====== Supplied material ======
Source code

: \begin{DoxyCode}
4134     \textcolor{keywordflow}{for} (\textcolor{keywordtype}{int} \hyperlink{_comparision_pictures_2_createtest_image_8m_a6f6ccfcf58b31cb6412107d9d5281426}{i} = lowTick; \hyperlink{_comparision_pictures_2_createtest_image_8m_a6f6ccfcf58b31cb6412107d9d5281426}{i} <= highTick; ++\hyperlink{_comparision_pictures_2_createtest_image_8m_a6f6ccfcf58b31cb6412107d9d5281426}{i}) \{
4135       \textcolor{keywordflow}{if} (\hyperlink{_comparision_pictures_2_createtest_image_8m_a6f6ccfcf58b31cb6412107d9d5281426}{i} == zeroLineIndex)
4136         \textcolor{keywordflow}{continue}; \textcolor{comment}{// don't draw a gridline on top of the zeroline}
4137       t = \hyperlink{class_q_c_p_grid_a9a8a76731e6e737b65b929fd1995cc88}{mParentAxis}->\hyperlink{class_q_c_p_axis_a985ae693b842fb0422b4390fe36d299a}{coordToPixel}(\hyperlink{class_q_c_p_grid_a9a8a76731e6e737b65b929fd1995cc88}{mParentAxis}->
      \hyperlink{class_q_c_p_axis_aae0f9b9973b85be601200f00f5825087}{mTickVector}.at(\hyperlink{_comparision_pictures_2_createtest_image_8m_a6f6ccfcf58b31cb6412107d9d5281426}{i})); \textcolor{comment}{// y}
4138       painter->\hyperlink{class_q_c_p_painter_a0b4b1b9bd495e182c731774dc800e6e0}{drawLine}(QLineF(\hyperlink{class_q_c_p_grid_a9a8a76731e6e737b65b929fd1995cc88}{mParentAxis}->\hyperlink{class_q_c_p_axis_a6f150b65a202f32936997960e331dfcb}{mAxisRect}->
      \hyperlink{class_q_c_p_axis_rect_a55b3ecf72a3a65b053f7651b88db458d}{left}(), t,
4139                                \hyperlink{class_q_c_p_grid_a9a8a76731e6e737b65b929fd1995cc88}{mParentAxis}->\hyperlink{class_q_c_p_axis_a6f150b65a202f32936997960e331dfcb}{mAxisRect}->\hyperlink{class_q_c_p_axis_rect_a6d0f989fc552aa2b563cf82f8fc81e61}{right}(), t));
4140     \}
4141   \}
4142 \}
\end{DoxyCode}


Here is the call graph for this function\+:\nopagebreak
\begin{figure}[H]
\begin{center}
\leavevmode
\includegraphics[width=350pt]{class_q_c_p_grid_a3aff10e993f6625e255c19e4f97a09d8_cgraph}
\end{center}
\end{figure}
======
====== Supplied material ======
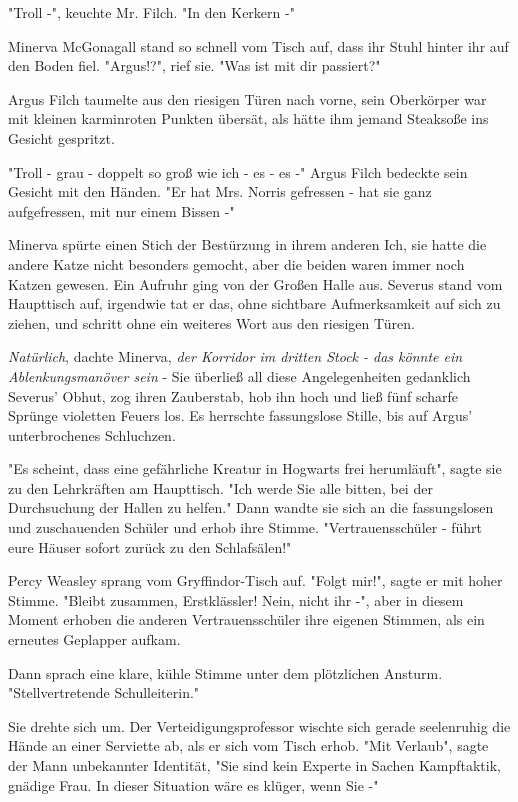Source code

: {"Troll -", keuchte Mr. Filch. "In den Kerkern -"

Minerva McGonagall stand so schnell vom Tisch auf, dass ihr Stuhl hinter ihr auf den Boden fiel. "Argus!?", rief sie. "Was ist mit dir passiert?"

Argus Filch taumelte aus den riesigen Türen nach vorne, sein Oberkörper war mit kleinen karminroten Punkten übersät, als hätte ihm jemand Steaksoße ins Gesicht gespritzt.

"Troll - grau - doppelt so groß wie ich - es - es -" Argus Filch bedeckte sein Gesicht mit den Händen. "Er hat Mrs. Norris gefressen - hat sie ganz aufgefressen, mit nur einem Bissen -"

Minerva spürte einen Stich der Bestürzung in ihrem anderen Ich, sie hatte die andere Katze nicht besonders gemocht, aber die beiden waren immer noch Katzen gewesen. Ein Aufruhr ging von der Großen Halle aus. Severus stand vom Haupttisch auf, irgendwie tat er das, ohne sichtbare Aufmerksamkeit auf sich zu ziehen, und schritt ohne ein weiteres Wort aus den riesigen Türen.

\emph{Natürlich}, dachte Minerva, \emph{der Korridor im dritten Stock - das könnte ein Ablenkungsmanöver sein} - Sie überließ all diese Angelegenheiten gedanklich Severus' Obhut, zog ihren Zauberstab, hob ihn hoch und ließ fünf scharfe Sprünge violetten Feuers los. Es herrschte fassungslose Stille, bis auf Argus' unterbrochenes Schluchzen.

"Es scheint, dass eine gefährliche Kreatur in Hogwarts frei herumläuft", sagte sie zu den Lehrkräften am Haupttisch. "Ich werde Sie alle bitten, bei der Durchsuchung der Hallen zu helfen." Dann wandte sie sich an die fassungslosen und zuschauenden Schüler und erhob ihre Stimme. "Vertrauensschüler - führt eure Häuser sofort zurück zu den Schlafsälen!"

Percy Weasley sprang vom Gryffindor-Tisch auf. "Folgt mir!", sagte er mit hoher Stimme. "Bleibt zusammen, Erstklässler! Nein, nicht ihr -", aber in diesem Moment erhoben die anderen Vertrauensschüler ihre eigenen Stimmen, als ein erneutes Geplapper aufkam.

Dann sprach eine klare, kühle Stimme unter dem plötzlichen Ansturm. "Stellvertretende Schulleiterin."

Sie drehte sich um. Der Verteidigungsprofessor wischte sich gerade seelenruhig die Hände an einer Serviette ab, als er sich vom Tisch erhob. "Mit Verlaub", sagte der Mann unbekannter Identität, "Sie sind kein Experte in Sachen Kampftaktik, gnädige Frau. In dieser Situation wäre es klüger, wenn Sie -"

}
======
====== Supplied material ======
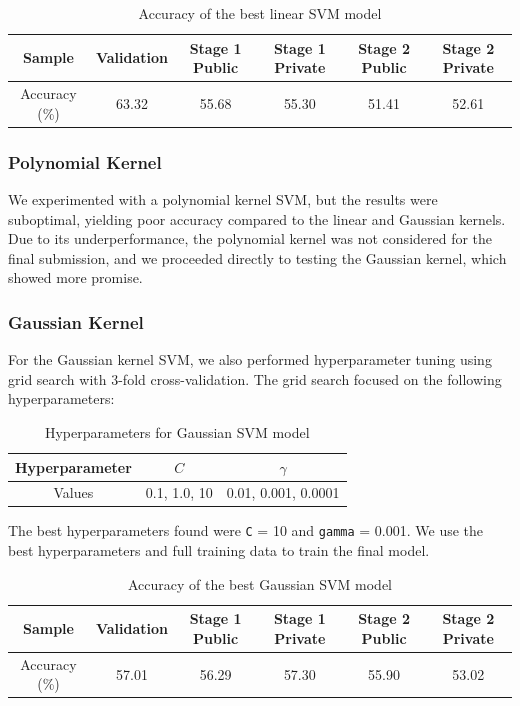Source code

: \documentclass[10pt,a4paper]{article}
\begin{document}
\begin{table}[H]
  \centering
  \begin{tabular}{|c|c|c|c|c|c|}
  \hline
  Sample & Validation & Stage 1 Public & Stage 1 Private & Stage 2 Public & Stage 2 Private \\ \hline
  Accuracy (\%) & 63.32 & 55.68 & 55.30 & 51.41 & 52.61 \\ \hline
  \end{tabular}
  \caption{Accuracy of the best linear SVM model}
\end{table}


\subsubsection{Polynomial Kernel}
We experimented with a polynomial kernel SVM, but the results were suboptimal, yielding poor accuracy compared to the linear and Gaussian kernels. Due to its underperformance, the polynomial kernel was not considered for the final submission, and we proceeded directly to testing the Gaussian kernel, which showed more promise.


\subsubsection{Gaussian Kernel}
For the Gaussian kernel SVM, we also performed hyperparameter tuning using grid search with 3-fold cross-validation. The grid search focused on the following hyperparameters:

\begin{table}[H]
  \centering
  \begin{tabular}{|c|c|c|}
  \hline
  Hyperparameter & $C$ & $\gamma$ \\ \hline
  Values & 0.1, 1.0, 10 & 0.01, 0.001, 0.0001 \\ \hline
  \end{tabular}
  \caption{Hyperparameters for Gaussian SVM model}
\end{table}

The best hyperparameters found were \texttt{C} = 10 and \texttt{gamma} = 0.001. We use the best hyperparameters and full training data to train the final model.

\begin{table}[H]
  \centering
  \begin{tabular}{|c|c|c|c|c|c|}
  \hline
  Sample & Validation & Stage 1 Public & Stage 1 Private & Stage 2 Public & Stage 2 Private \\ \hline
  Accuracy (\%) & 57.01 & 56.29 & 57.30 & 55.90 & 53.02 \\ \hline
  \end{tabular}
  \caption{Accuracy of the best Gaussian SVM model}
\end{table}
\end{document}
======
By examining the material line by line, establish how many lines contain "begin" and give only that number.

10